Sophia rápidamente sacó su teléfono de su bolso y desbloqueó la pantalla para leer el mensaje entrante.
El texto mostraba el nombre de un remitente familiar, recordándole la tarea urgente que tenía que completar.
—Oh no…
—murmuró Sophia para sí misma, dándose cuenta de la tarea urgente que requería su atención.
Era del señor Bell.
Cliente: Ya estoy en mi oficina.
Si estás más calmada ahora, ven aquí inmediatamente.
Tengo una reunión en 10 minutos.
Sophia respondió rápidamente.
Sophia: Estaré allí en un minuto.
Sophia entró apresuradamente al ascensor, las puertas cerrándose detrás de ella con un suave silbido.
Presionó el botón del quinto piso, el piso donde se encontraba la oficina del señor Bell.
El ascensor comenzó su ascenso, y Sophia golpeaba impacientemente el suelo con el pie, esperando llegar a su destino rápidamente.
Cuando las puertas del ascensor se abrieron en el quinto piso, Sophia fue recibida por la bulliciosa multitud.
Maniobró rápidamente entre la gente, sus ojos enfocados en llegar a su oficina lo más rápido posible.
Sin embargo, en medio del ajetreo, algo llamó su atención.
Por el rabillo del ojo, Sophia vislumbró a Vivian entrando al siguiente ascensor, rodeada por un mar de personas.
El corazón de Sophia se aceleró mientras se paraba en la entrada del ascensor lleno de gente, sus ojos fijos en la figura de Vivian.
Era como si el destino se estuviera burlando de ella, colocando a Vivian tan cerca y a la vez tan lejos.
El deseo de confrontarla, de exigir respuestas, ardía dentro de Sophia, pero la realidad de su inminente reunión con el cliente pesaba mucho en su mente.
El corazón de Sophia latía con fuerza en su pecho mientras dirigía su atención al ascensor donde Vivian estaba entre la multitud.
Las puertas estaban a punto de cerrarse, y Vivian se encontraba en la segunda fila.
Las puertas del ascensor comenzaron a deslizarse para cerrarse, un movimiento lento y deliberado que parecía burlarse de Sophia.
El tiempo pareció alargarse mientras la brecha entre las puertas se estrechaba, creando una barrera final entre ella y Vivian.

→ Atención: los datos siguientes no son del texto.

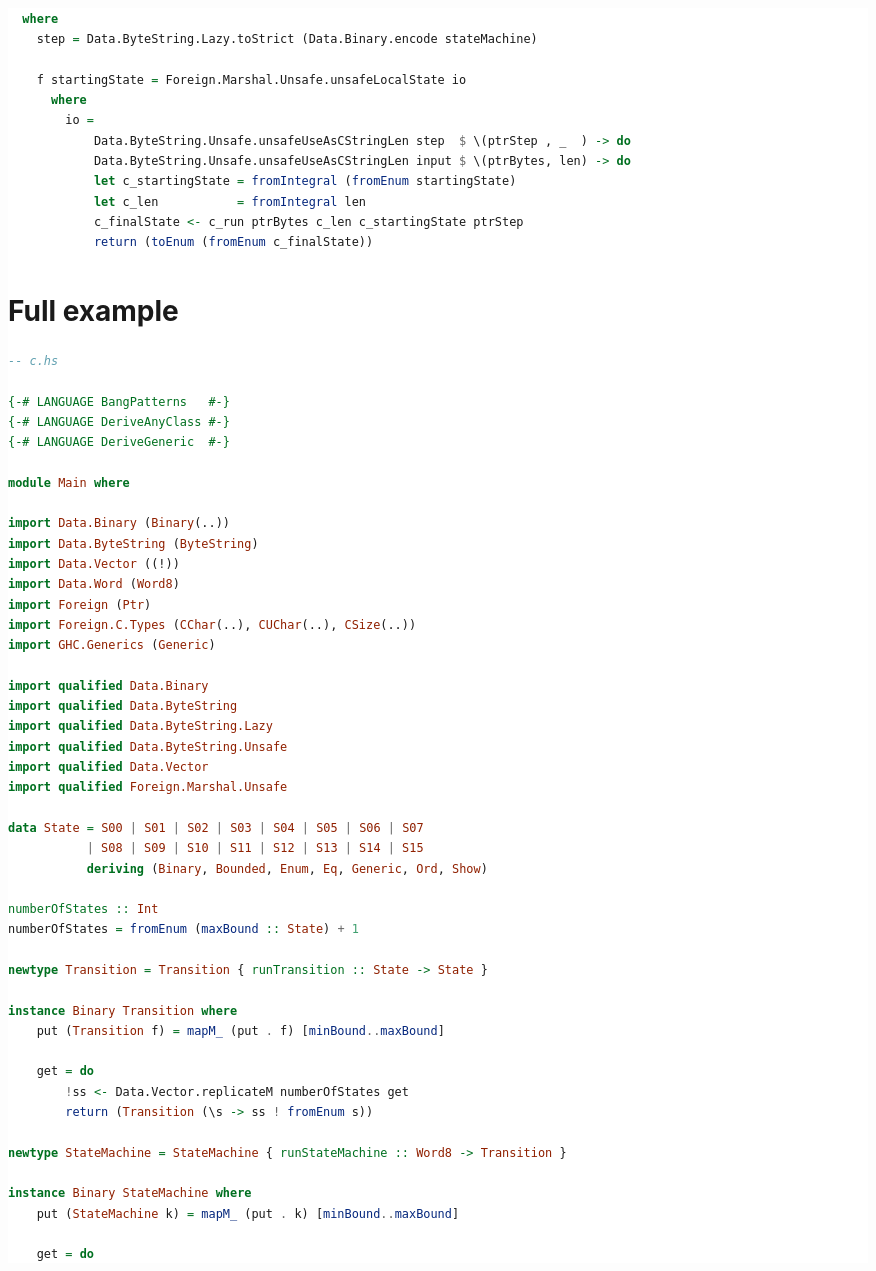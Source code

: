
 ```haskell
  where
    step = Data.ByteString.Lazy.toStrict (Data.Binary.encode stateMachine)

    f startingState = Foreign.Marshal.Unsafe.unsafeLocalState io
      where
        io =
            Data.ByteString.Unsafe.unsafeUseAsCStringLen step  $ \(ptrStep , _  ) -> do
            Data.ByteString.Unsafe.unsafeUseAsCStringLen input $ \(ptrBytes, len) -> do
            let c_startingState = fromIntegral (fromEnum startingState)
            let c_len           = fromIntegral len
            c_finalState <- c_run ptrBytes c_len c_startingState ptrStep
            return (toEnum (fromEnum c_finalState))
```

# Full example

```haskell
-- c.hs

{-# LANGUAGE BangPatterns   #-}
{-# LANGUAGE DeriveAnyClass #-}
{-# LANGUAGE DeriveGeneric  #-}

module Main where

import Data.Binary (Binary(..))
import Data.ByteString (ByteString)
import Data.Vector ((!))
import Data.Word (Word8)
import Foreign (Ptr)
import Foreign.C.Types (CChar(..), CUChar(..), CSize(..))
import GHC.Generics (Generic)

import qualified Data.Binary
import qualified Data.ByteString
import qualified Data.ByteString.Lazy
import qualified Data.ByteString.Unsafe
import qualified Data.Vector
import qualified Foreign.Marshal.Unsafe

data State = S00 | S01 | S02 | S03 | S04 | S05 | S06 | S07
           | S08 | S09 | S10 | S11 | S12 | S13 | S14 | S15
           deriving (Binary, Bounded, Enum, Eq, Generic, Ord, Show)

numberOfStates :: Int
numberOfStates = fromEnum (maxBound :: State) + 1

newtype Transition = Transition { runTransition :: State -> State }

instance Binary Transition where
    put (Transition f) = mapM_ (put . f) [minBound..maxBound]

    get = do
        !ss <- Data.Vector.replicateM numberOfStates get
        return (Transition (\s -> ss ! fromEnum s))

newtype StateMachine = StateMachine { runStateMachine :: Word8 -> Transition }

instance Binary StateMachine where
    put (StateMachine k) = mapM_ (put . k) [minBound..maxBound]

    get = do
```
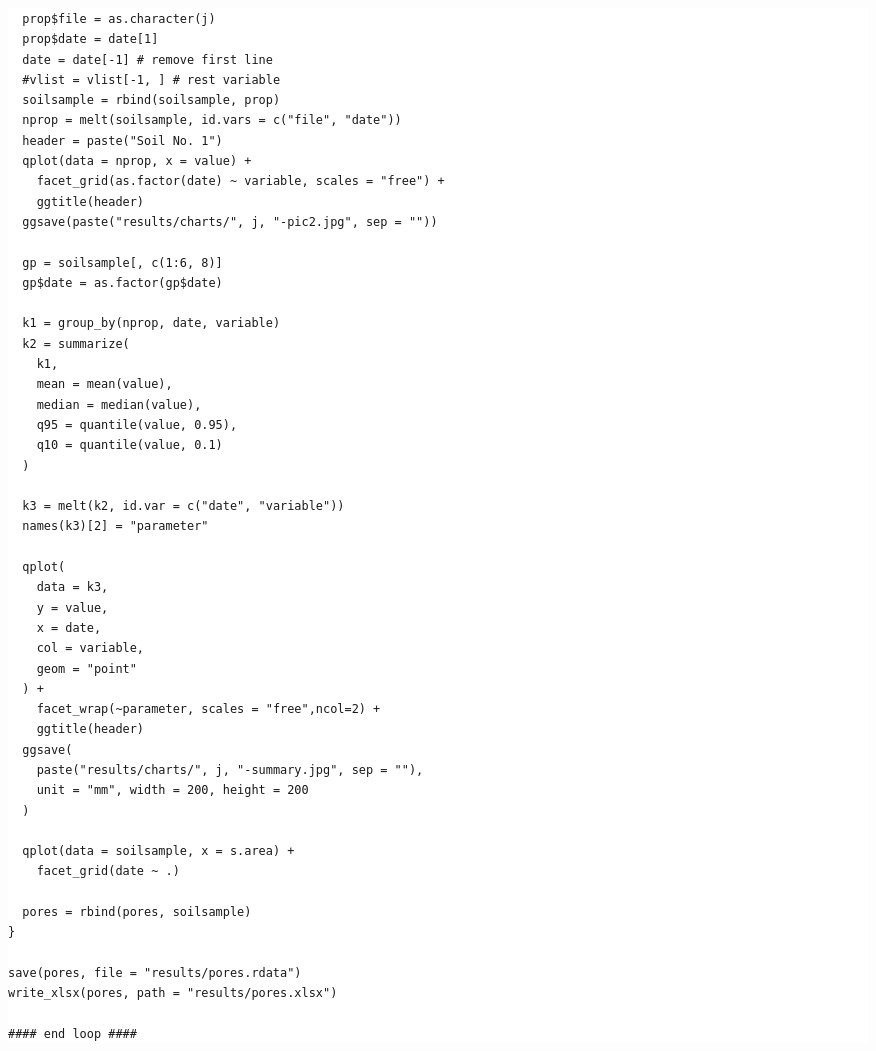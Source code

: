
```{r image analysis}
  prop$file = as.character(j)
  prop$date = date[1]
  date = date[-1] # remove first line
  #vlist = vlist[-1, ] # rest variable
  soilsample = rbind(soilsample, prop)
  nprop = melt(soilsample, id.vars = c("file", "date"))
  header = paste("Soil No. 1")
  qplot(data = nprop, x = value) +
    facet_grid(as.factor(date) ~ variable, scales = "free") +
    ggtitle(header)
  ggsave(paste("results/charts/", j, "-pic2.jpg", sep = ""))
  
  gp = soilsample[, c(1:6, 8)]
  gp$date = as.factor(gp$date)
 
  k1 = group_by(nprop, date, variable)
  k2 = summarize(
    k1,
    mean = mean(value),
    median = median(value),
    q95 = quantile(value, 0.95),
    q10 = quantile(value, 0.1)
  )
  
  k3 = melt(k2, id.var = c("date", "variable"))
  names(k3)[2] = "parameter"
  
  qplot(
    data = k3,
    y = value,
    x = date,
    col = variable,
    geom = "point"
  ) +
    facet_wrap(~parameter, scales = "free",ncol=2) +
    ggtitle(header)
  ggsave(
    paste("results/charts/", j, "-summary.jpg", sep = ""),
    unit = "mm", width = 200, height = 200
  )
  
  qplot(data = soilsample, x = s.area) +
    facet_grid(date ~ .)
  
  pores = rbind(pores, soilsample)
}

save(pores, file = "results/pores.rdata")
write_xlsx(pores, path = "results/pores.xlsx")

#### end loop ####
```
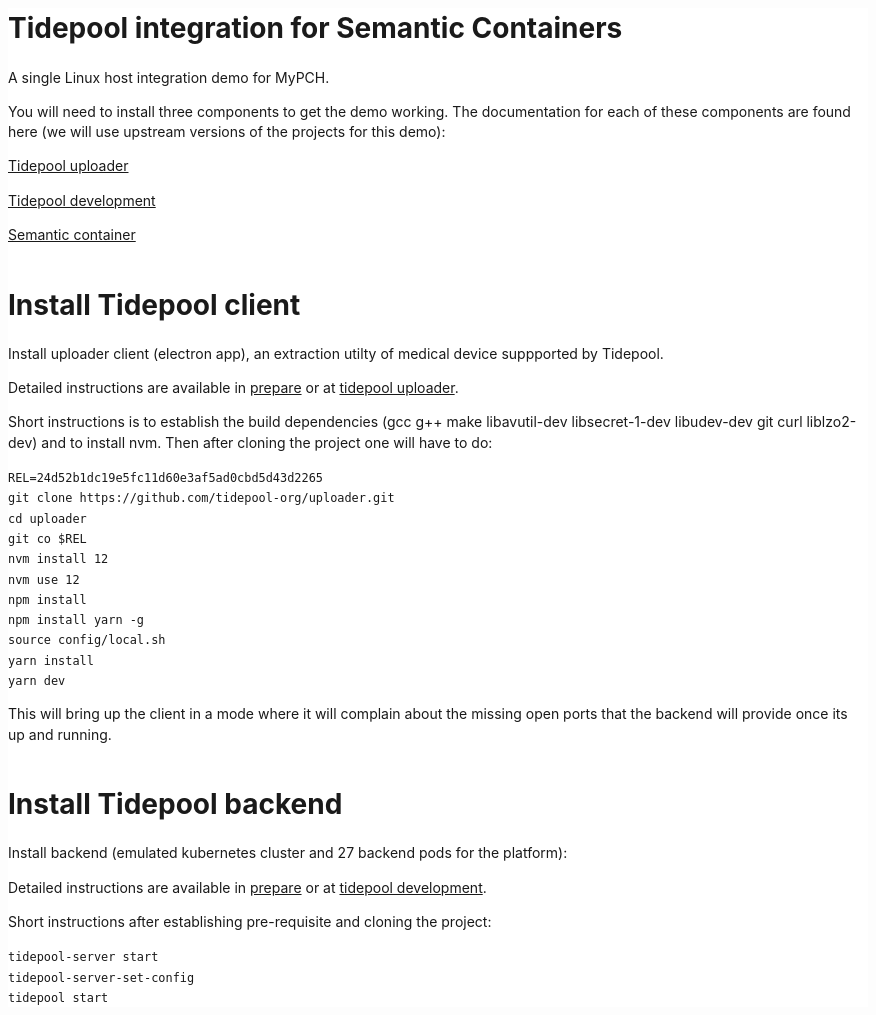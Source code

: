 # Tidepool integration for Semantic Containers
A single Linux host integration demo for MyPCH.

You will need to install three components to get the demo working. The 
documentation for each of these components are found here (we will 
use upstream versions of the projects for this demo):

[Tidepool uploader](https://github.com/tidepool-org/uploader)

[Tidepool development](https://github.com/tidepool-org/development)

[Semantic container](https://github.com/sem-con/sc-diabetes)

# Install Tidepool client
Install uploader client (electron app), an extraction utilty of medical device suppported by Tidepool.

Detailed instructions are available in [prepare](prepare/getstarted.md) or at [tidepool uploader](https://github.com/tidepool-org/uploader).

Short instructions is to establish the build dependencies 
(gcc g++ make libavutil-dev libsecret-1-dev libudev-dev git curl 
liblzo2-dev) and to install nvm. Then after cloning the project 
one will have to do:

```
REL=24d52b1dc19e5fc11d60e3af5ad0cbd5d43d2265
git clone https://github.com/tidepool-org/uploader.git
cd uploader
git co $REL
nvm install 12
nvm use 12
npm install
npm install yarn -g
source config/local.sh
yarn install
yarn dev
```

This will bring up the client in a mode where it will complain 
about the missing open ports that the backend will provide once
its up and running.

# Install Tidepool backend 
Install backend (emulated kubernetes cluster and 27 backend pods for the platform): 

Detailed instructions are available in [prepare](prepare/getstarted.md) or at 
[tidepool development](https://github.com/tidepool-org/development).

Short instructions after establishing pre-requisite and cloning the 
project:

```
tidepool-server start
tidepool-server-set-config
tidepool start
```
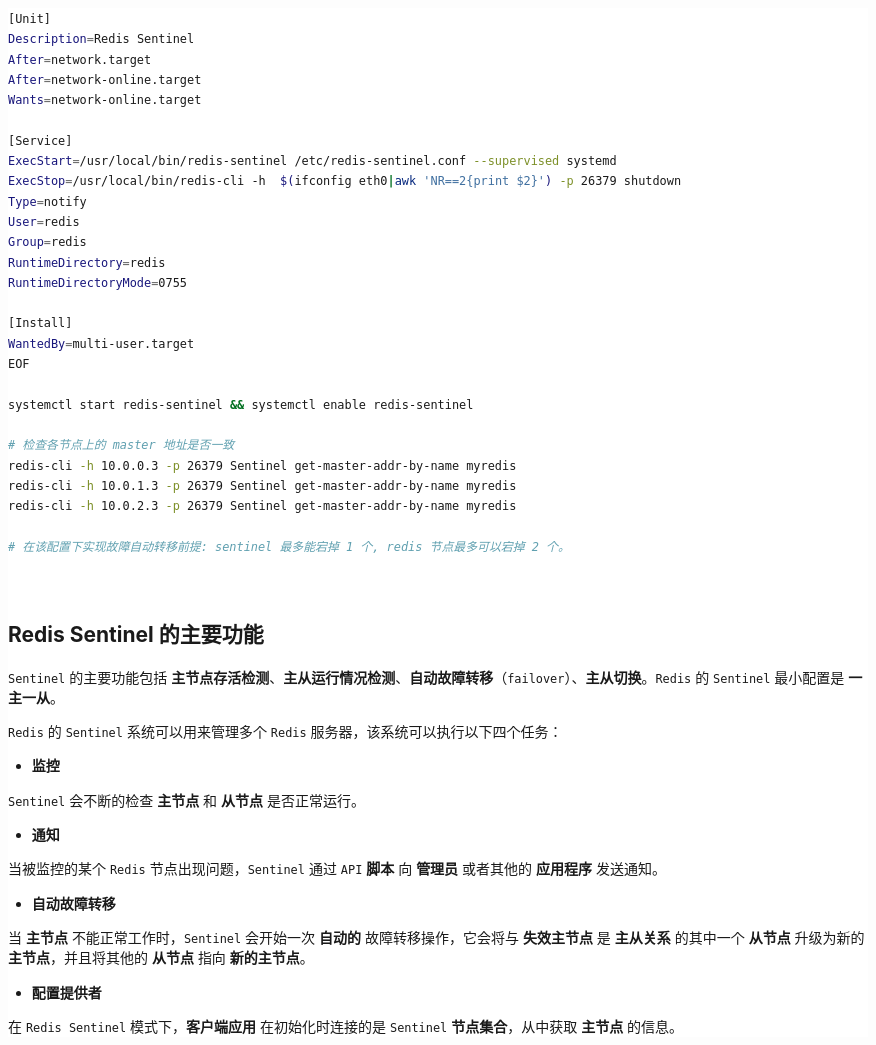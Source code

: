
 ```bash
[Unit]
Description=Redis Sentinel
After=network.target
After=network-online.target
Wants=network-online.target

[Service]
ExecStart=/usr/local/bin/redis-sentinel /etc/redis-sentinel.conf --supervised systemd
ExecStop=/usr/local/bin/redis-cli -h  $(ifconfig eth0|awk 'NR==2{print $2}') -p 26379 shutdown
Type=notify
User=redis
Group=redis
RuntimeDirectory=redis
RuntimeDirectoryMode=0755

[Install]
WantedBy=multi-user.target
EOF

systemctl start redis-sentinel && systemctl enable redis-sentinel

# 检查各节点上的 master 地址是否一致
redis-cli -h 10.0.0.3 -p 26379 Sentinel get-master-addr-by-name myredis
redis-cli -h 10.0.1.3 -p 26379 Sentinel get-master-addr-by-name myredis
redis-cli -h 10.0.2.3 -p 26379 Sentinel get-master-addr-by-name myredis

# 在该配置下实现故障自动转移前提: sentinel 最多能宕掉 1 个, redis 节点最多可以宕掉 2 个。
```

<br>

## Redis Sentinel 的主要功能

`Sentinel` 的主要功能包括 **主节点存活检测**、**主从运行情况检测**、**自动故障转移**（`failover`）、**主从切换**。`Redis` 的 `Sentinel` 最小配置是 **一主一从**。

`Redis` 的 `Sentinel` 系统可以用来管理多个 `Redis` 服务器，该系统可以执行以下四个任务：

- **监控**

`Sentinel` 会不断的检查 **主节点** 和 **从节点** 是否正常运行。

- **通知**

当被监控的某个 `Redis` 节点出现问题，`Sentinel` 通过 `API` **脚本** 向 **管理员** 或者其他的 **应用程序** 发送通知。

- **自动故障转移**

当 **主节点** 不能正常工作时，`Sentinel` 会开始一次 **自动的** 故障转移操作，它会将与 **失效主节点** 是 **主从关系** 的其中一个 **从节点** 升级为新的 **主节点**，并且将其他的 **从节点** 指向 **新的主节点**。

- **配置提供者**

在 `Redis Sentinel` 模式下，**客户端应用** 在初始化时连接的是 `Sentinel` **节点集合**，从中获取 **主节点** 的信息。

Sus ojos se encontraron por un momento fugaz, un intercambio silencioso que habló volúmenes.
En ese breve momento, Sophia vio la astuta sonrisa que curvó los labios de Vivian, una sonrisa conocedora que bailaba con malicia.
Los labios de Vivian se movieron muy ligeramente, formando las palabras ‘Adiós’ sin que escapara sonido alguno.
Fue un movimiento calculado, una última vuelta de tuerca que dejó a Sophia sin palabras.
La decepción de Sophia persistía mientras se alejaba reluctantemente del ascensor.
Sabía en el fondo que perseguir a Vivian la llevaría a un callejón sin salida.
Además, su profesionalismo exigía su atención en otro lugar.
Con un suspiro, hizo a un lado su tormento personal y se concentró en la tarea que tenía entre manos.
Se dirigió a la oficina del señor Bell, sus pasos decididos pero cargados con el peso de preguntas sin respuesta.